■ EXERCISE REQUIREMENTS
Transcribe every entry that follows exactly, omitting all pictures.

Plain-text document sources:
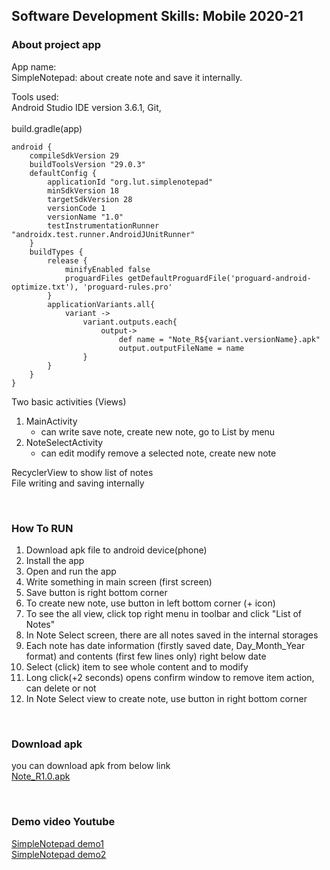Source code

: ## Software Development Skills: Mobile 2020-21

### About project app     

App name:  
SimpleNotepad: about create note and save it internally.


Tools used:  
Android Studio IDE version 3.6.1, Git,    
<br>
build.gradle(app)  
```
android {
    compileSdkVersion 29
    buildToolsVersion "29.0.3"
    defaultConfig {
        applicationId "org.lut.simplenotepad"
        minSdkVersion 18
        targetSdkVersion 28
        versionCode 1
        versionName "1.0"
        testInstrumentationRunner "androidx.test.runner.AndroidJUnitRunner"
    }
    buildTypes {
        release {
            minifyEnabled false
            proguardFiles getDefaultProguardFile('proguard-android-optimize.txt'), 'proguard-rules.pro'
        }
        applicationVariants.all{
            variant ->
                variant.outputs.each{
                    output->
                        def name = "Note_R${variant.versionName}.apk"
                        output.outputFileName = name
                }
        }
    }
}
```

Two basic activities (Views)      
  1. MainActivity      
      - can write save note, create new note, go to List by menu
  2. NoteSelectActivity    
      - can edit modify remove a selected note, create new note

RecyclerView to show list of notes  
File writing and saving internally  

<br>

### How To RUN  
1. Download apk file to android device(phone)
2. Install the app 
3. Open and run the app
4. Write something in main screen (first screen)
5. Save button is right bottom corner
6. To create new note, use button in left bottom corner (+ icon)
7. To see the all view, click top right menu in toolbar and click "List of Notes"
8. In Note Select screen, there are all notes saved in the internal storages
9. Each note has date information (firstly saved date, Day_Month_Year format) and contents (first few lines only) right below date
10. Select (click) item to see whole content and to modify 
11. Long click(+2 seconds) opens confirm window to remove item action, can delete or not
12. In Note Select view to create note, use button in right bottom corner  

<br>

### Download apk
you can download apk from below link  
[Note_R1.0.apk](https://drive.google.com/file/d/1Y1l_bqSE4Jz-TjE1M8bhRQdgjhDFJnhI/view?usp=sharing)  
  
<br>

### Demo video Youtube  
[SimpleNotepad demo1](https://youtu.be/RQopmmbZXLY)   
[SimpleNotepad demo2](https://youtu.be/TBwV-C7bRuc)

■ OUTPUT BELOW
Source code

: ## Software Development Skills: Mobile 2020-21

### About project app     

App name:  
SimpleNotepad: about create note and save it internally.


Tools used:  
Android Studio IDE version 3.6.1, Git,    
<br>
build.gradle(app)  
```
android {
    compileSdkVersion 29
    buildToolsVersion "29.0.3"
    defaultConfig {
        applicationId "org.lut.simplenotepad"
        minSdkVersion 18
        targetSdkVersion 28
        versionCode 1
        versionName "1.0"
        testInstrumentationRunner "androidx.test.runner.AndroidJUnitRunner"
    }
    buildTypes {
        release {
            minifyEnabled false
            proguardFiles getDefaultProguardFile('proguard-android-optimize.txt'), 'proguard-rules.pro'
        }
        applicationVariants.all{
            variant ->
                variant.outputs.each{
                    output->
                        def name = "Note_R${variant.versionName}.apk"
                        output.outputFileName = name
                }
        }
    }
}
```

Two basic activities (Views)      
  1. MainActivity      
      - can write save note, create new note, go to List by menu
  2. NoteSelectActivity    
      - can edit modify remove a selected note, create new note

RecyclerView to show list of notes  
File writing and saving internally  

<br>

### How To RUN  
1. Download apk file to android device(phone)
2. Install the app 
3. Open and run the app
4. Write something in main screen (first screen)
5. Save button is right bottom corner
6. To create new note, use button in left bottom corner (+ icon)
7. To see the all view, click top right menu in toolbar and click "List of Notes"
8. In Note Select screen, there are all notes saved in the internal storages
9. Each note has date information (firstly saved date, Day_Month_Year format) and contents (first few lines only) right below date
10. Select (click) item to see whole content and to modify 
11. Long click(+2 seconds) opens confirm window to remove item action, can delete or not
12. In Note Select view to create note, use button in right bottom corner  

<br>

### Download apk
you can download apk from below link  
[Note_R1.0.apk](https://drive.google.com/file/d/1Y1l_bqSE4Jz-TjE1M8bhRQdgjhDFJnhI/view?usp=sharing)  
  
<br>

### Demo video Youtube  
[SimpleNotepad demo1](https://youtu.be/RQopmmbZXLY)   
[SimpleNotepad demo2](https://youtu.be/TBwV-C7bRuc)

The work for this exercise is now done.